EXERCISE:
Nothing but the pictures should be dropped; repeat the rest of the data below exactly.

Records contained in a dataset
+ + + + + + +
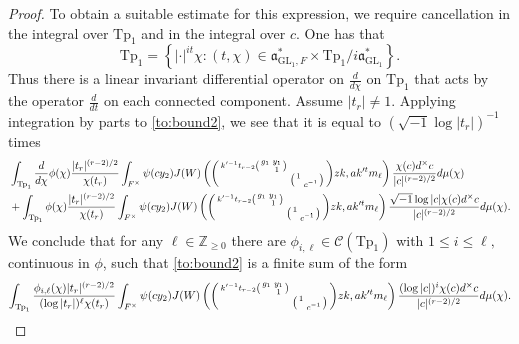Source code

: \documentclass[12pt]{amsart}
\theoremstyle{remark}
\numberwithin{equation}{section}
\newcommand{\GL}{\mathrm{GL}}
\newcommand{\ZZ}{\mathbb{Z}}
\theoremstyle{definition}
\newenvironment{psmatrix}
  {\left(\begin{smallmatrix}}
  {\end{smallmatrix}\right)}
\numberwithin{equation}{subsection}
\begin{document}
\begin{proof}
To obtain a suitable estimate for this expression, we require cancellation in the integral over $\mathrm{Tp}_1$ and in the integral over $c.$
One has that
$$
\mathrm{Tp}_1=\left\{|\cdot|^{it}\chi: (t,\chi) \in \mathfrak{a}_{\GL_1,F}^* \times \mathrm{Tp}_1/i\mathfrak{a}_{\GL_1}^*\right\}.
$$ 
Thus there is a linear invariant differential operator on $\frac{d}{d\chi}$ on $\mathrm{Tp}_1$ that acts by the operator $\frac{d}{dt}$ on each connected component.  Assume $|t_r| \neq 1.$ Applying integration by parts to \eqref{to:bound2}, we see that it is equal to $(\sqrt{-1} \log |t_r|)^{-1}$ times
\begin{align*}
&\int_{\mathrm{Tp}_1}\frac{d}{d \chi}\phi(\chi)\frac{|t_r|^{(r-2)/2}}{\chi(t_r)}\int_{F^\times}\psi(cy_2)
J(W)\left(\begin{psmatrix}k'^{-1}t_{r-2}\begin{psmatrix}  g_1 &  y_1 \\ &1\end{psmatrix}& \\ &  \begin{psmatrix} 1 & \\ & c^{-1} \end{psmatrix} \end{psmatrix}zk,ak'^tm_\ell \right)
\frac{ \chi(c) d^\times c}{|c|^{(r-2)/2}}d\mu( \chi)\\
&+\int_{\mathrm{Tp}_1}\phi(\chi)\frac{|t_r|^{(r-2)/2}}{\chi(t_r)}\int_{F^\times}\psi(cy_2)
J(W)\left(\begin{psmatrix}k'^{-1}t_{r-2}\begin{psmatrix}  g_1 &  y_1 \\ &1\end{psmatrix}& \\ &  \begin{psmatrix} 1 & \\ & c^{-1} \end{psmatrix} \end{psmatrix}zk,ak'^tm_\ell \right)
\frac{ \sqrt{-1}\log|c|\chi(c) d^\times c}{|c|^{(r-2)/2}}d\mu( \chi).
\end{align*}
We conclude that for any $\ell \in \ZZ_{\geq 0}$ there are $\phi_{i,\ell} \in \mathcal{C}(\mathrm{Tp}_1)$ with $1 \leq i \leq \ell,$ continuous in $\phi$, such that \eqref{to:bound2} is a finite sum of the form
\begin{align} \label{to:bound3}
\int_{\mathrm{Tp}_1}\frac{\phi_{i,\ell}(\chi)|t_r|^{(r-2)/2}}{(\log|t_r|)^\ell\chi(t_r)}\int_{F^\times}\psi(cy_2)
J(W)\left(\begin{psmatrix}k'^{-1}t_{r-2}\begin{psmatrix}  g_1 &  y_1 \\ &1\end{psmatrix}& \\ &  \begin{psmatrix} 1 & \\ & c^{-1} \end{psmatrix} \end{psmatrix}zk,ak'^tm_\ell \right)
\frac{(\log|c|)^i\chi(c) d^\times c}{|c|^{(r-2)/2}}d\mu( \chi).
\end{align}


\end{proof}
\end{document}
+ + + + + + +
RESPONSE:
Source code

: \documentclass[12pt]{amsart}
\theoremstyle{remark}
\numberwithin{equation}{section}
\newcommand{\GL}{\mathrm{GL}}
\newcommand{\ZZ}{\mathbb{Z}}
\theoremstyle{definition}
\newenvironment{psmatrix}
  {\left(\begin{smallmatrix}}
  {\end{smallmatrix}\right)}
\numberwithin{equation}{subsection}
\begin{document}
\begin{proof}
To obtain a suitable estimate for this expression, we require cancellation in the integral over $\mathrm{Tp}_1$ and in the integral over $c.$
One has that
$$
\mathrm{Tp}_1=\left\{|\cdot|^{it}\chi: (t,\chi) \in \mathfrak{a}_{\GL_1,F}^* \times \mathrm{Tp}_1/i\mathfrak{a}_{\GL_1}^*\right\}.
$$ 
Thus there is a linear invariant differential operator on $\frac{d}{d\chi}$ on $\mathrm{Tp}_1$ that acts by the operator $\frac{d}{dt}$ on each connected component.  Assume $|t_r| \neq 1.$ Applying integration by parts to \eqref{to:bound2}, we see that it is equal to $(\sqrt{-1} \log |t_r|)^{-1}$ times
\begin{align*}
&\int_{\mathrm{Tp}_1}\frac{d}{d \chi}\phi(\chi)\frac{|t_r|^{(r-2)/2}}{\chi(t_r)}\int_{F^\times}\psi(cy_2)
J(W)\left(\begin{psmatrix}k'^{-1}t_{r-2}\begin{psmatrix}  g_1 &  y_1 \\ &1\end{psmatrix}& \\ &  \begin{psmatrix} 1 & \\ & c^{-1} \end{psmatrix} \end{psmatrix}zk,ak'^tm_\ell \right)
\frac{ \chi(c) d^\times c}{|c|^{(r-2)/2}}d\mu( \chi)\\
&+\int_{\mathrm{Tp}_1}\phi(\chi)\frac{|t_r|^{(r-2)/2}}{\chi(t_r)}\int_{F^\times}\psi(cy_2)
J(W)\left(\begin{psmatrix}k'^{-1}t_{r-2}\begin{psmatrix}  g_1 &  y_1 \\ &1\end{psmatrix}& \\ &  \begin{psmatrix} 1 & \\ & c^{-1} \end{psmatrix} \end{psmatrix}zk,ak'^tm_\ell \right)
\frac{ \sqrt{-1}\log|c|\chi(c) d^\times c}{|c|^{(r-2)/2}}d\mu( \chi).
\end{align*}
We conclude that for any $\ell \in \ZZ_{\geq 0}$ there are $\phi_{i,\ell} \in \mathcal{C}(\mathrm{Tp}_1)$ with $1 \leq i \leq \ell,$ continuous in $\phi$, such that \eqref{to:bound2} is a finite sum of the form
\begin{align} \label{to:bound3}
\int_{\mathrm{Tp}_1}\frac{\phi_{i,\ell}(\chi)|t_r|^{(r-2)/2}}{(\log|t_r|)^\ell\chi(t_r)}\int_{F^\times}\psi(cy_2)
J(W)\left(\begin{psmatrix}k'^{-1}t_{r-2}\begin{psmatrix}  g_1 &  y_1 \\ &1\end{psmatrix}& \\ &  \begin{psmatrix} 1 & \\ & c^{-1} \end{psmatrix} \end{psmatrix}zk,ak'^tm_\ell \right)
\frac{(\log|c|)^i\chi(c) d^\times c}{|c|^{(r-2)/2}}d\mu( \chi).
\end{align}


\end{proof}
\end{document}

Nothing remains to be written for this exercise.